10月6日に朝日杯将棋オープン戦の一次予選に勝ち、二次予選進出が決まったばかりの藤井聡太四段ですが、さっそく本日、叡王戦の予選がありました。
叡王戦の予選はスケジュールが大変厳しく、本日10月9日(月)も、四段戦の準決勝と決勝の2回戦が組まれており、準決勝で勝てば、いきなりその日にもう1局決勝が組まれています。
午前10時からは三枚堂達也五段と杉本和陽四段の対局がありました。この結果は杉本四段が勝利しています。
そして、午後2時からは藤井四段と佐々木大地四段の対局があり、藤井四段が佐々木大地四段を破り、決勝に進出しました!
この後、夜7時から藤井四段と杉本四段が対局し、午後9時49分に藤井四段の勝利が確定しました!この結果、藤井四段は叡王戦の本戦トーナメント出場が決定しました。
【叡王戦の本戦トーナメントとは】
叡王戦というのは、2015年から新たにタイトル戦に加わった新しい棋戦です。
現役のプロ棋士全員に加え、主催者の推薦により決定する女流棋士1名と、アマチュア1名が出場します。
段位別(九段~四段別)予選の上位棋士が次の本戦トーナメントに出場でき、そこで勝ち残った2名が決勝七番勝負を行う、というルールです。七番勝負ということは、先に4勝した棋士が優勝となり、「叡王」の称号を獲得します。
ここで気づかれた方もいると思いますが、ルールが他のタイトル戦と大きく異なります。というのは、他のタイトル戦は予選や本選で勝ち抜いた棋士がタイトル挑戦権を得て、前年のタイトル保持者に挑戦します。つまり、タイトル保持者が本戦に参加することはないのです。
しかし、この叡王戦は、前回タイトル保持者も本戦から参加します。なので、場合によっては前年タイトル保持者が早々と敗れて去ってしまうことがあるということです。タイトル保持者にとってはなかなか厳しい棋戦ですねー。
でも、このルールは今回の第3期までのようです。
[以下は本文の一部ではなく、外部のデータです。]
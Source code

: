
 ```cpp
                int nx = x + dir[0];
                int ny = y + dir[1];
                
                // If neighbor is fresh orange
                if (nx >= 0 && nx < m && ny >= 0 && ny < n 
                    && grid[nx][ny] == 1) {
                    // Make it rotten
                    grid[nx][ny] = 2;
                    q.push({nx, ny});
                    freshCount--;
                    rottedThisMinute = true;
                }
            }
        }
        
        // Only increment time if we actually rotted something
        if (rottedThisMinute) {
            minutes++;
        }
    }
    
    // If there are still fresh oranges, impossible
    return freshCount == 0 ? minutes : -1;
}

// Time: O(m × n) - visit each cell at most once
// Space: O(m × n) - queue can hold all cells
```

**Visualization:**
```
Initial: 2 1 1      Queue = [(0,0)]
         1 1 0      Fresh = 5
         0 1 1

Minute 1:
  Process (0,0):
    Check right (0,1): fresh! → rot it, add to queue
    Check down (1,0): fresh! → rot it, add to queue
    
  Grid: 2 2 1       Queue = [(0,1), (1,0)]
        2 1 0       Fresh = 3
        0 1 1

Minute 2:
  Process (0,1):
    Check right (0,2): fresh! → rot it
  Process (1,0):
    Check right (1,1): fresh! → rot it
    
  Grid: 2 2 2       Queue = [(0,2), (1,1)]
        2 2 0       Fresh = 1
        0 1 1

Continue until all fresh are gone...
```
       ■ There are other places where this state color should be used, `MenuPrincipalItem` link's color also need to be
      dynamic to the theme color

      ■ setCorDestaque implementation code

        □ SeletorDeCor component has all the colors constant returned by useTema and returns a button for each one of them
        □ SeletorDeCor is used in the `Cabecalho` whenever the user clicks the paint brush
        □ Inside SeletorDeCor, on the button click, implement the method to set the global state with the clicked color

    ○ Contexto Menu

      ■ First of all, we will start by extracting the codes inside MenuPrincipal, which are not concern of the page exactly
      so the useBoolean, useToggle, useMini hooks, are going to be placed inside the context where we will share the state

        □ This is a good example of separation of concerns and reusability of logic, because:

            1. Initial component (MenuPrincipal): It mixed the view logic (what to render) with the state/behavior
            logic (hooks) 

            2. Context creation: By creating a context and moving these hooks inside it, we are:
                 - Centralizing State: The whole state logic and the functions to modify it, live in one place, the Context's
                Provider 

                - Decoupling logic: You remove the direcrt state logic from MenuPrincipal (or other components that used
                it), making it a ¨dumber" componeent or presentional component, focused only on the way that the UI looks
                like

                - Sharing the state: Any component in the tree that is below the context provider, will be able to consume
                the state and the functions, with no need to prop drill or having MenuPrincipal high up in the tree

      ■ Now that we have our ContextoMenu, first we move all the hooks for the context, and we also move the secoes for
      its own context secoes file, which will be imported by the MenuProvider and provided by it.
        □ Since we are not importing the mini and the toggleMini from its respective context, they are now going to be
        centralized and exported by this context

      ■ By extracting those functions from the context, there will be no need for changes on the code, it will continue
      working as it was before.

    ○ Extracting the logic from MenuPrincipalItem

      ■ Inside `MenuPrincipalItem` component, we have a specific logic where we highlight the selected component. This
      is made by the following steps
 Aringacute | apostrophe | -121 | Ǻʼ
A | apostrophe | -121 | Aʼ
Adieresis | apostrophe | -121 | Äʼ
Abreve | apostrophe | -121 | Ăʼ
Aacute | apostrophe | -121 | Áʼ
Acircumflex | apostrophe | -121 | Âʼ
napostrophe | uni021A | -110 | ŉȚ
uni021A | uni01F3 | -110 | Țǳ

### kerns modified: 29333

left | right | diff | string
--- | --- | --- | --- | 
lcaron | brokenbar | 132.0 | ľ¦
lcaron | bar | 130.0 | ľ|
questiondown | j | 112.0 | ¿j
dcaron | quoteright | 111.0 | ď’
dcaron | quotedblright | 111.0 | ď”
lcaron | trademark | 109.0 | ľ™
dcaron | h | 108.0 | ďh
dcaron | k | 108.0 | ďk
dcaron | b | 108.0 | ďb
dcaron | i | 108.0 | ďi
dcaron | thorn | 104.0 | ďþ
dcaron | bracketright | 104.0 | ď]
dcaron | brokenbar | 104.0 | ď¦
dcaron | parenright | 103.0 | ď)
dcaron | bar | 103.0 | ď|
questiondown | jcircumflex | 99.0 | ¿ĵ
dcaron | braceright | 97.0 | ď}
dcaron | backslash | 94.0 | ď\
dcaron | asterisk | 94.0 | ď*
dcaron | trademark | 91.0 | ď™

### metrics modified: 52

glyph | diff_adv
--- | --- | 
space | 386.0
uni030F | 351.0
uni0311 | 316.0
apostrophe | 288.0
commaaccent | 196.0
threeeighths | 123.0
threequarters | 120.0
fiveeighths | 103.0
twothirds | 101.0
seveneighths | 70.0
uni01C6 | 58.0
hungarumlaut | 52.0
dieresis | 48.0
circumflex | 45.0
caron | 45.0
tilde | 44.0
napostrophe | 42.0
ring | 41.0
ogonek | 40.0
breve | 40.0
第4期以降は他のタイトル戦と同じく、本戦優勝者が叡王への挑戦権を獲得し、前回タイトル保持者と対戦することになっています。つまり前回の叡王は本戦に出場はせずに、挑戦者を7番勝負で待ち受けることになります。
【叡王戦は棋士にとって厳しい日程】
叡王戦の予選は段位別であることは先にお話ししましたが、予選から本戦に勝ち残ることができる棋士の数は段によって異なります。
・九段は上位5名
・八段は上位3名
・七段、六段、五段は上位2名
・四段は上位1名のみ
の15名が本戦に進むことができます。そして、前回の叡王を含めて16名で本戦を戦います。
ちなみに、推薦枠で出場できる女流棋士とアマチュア各1名は、四段戦の枠で予選に出場します。
叡王戦でもうひとつ他の棋戦と異なるのは、スケジュールが厳しい、ということです。予選は1日に2局対戦することが結構あるようです。
10月9日に対戦した藤井四段も、1回目の対局で勝利した後、同じ日にもう1局戦ったということになります。もちろん、決勝の対戦相手も同じ日に1戦交わして勝利した棋士です。
【藤井四段の今日の結果は?】
では、藤井四段は叡王戦ではどういう状況だったのでしょうか?
これまで2局戦って勝ち残っています。
この2局というのも同じ日に2局戦いました。
■6月10日 梶浦宏孝四段 に勝利
■6月10日 都成竜馬四段 に勝利
そして本日は、
■10月9日 (準決勝)佐々木大地四段に勝利(通算44勝目)
■10月9日 (決勝)杉本和陽四段 に勝利(通算45勝目)
準決勝で佐々木大地四段に勝ち、もう一つの準決勝で三枚堂五段に勝利した杉本和陽四段(26歳)と対戦しました。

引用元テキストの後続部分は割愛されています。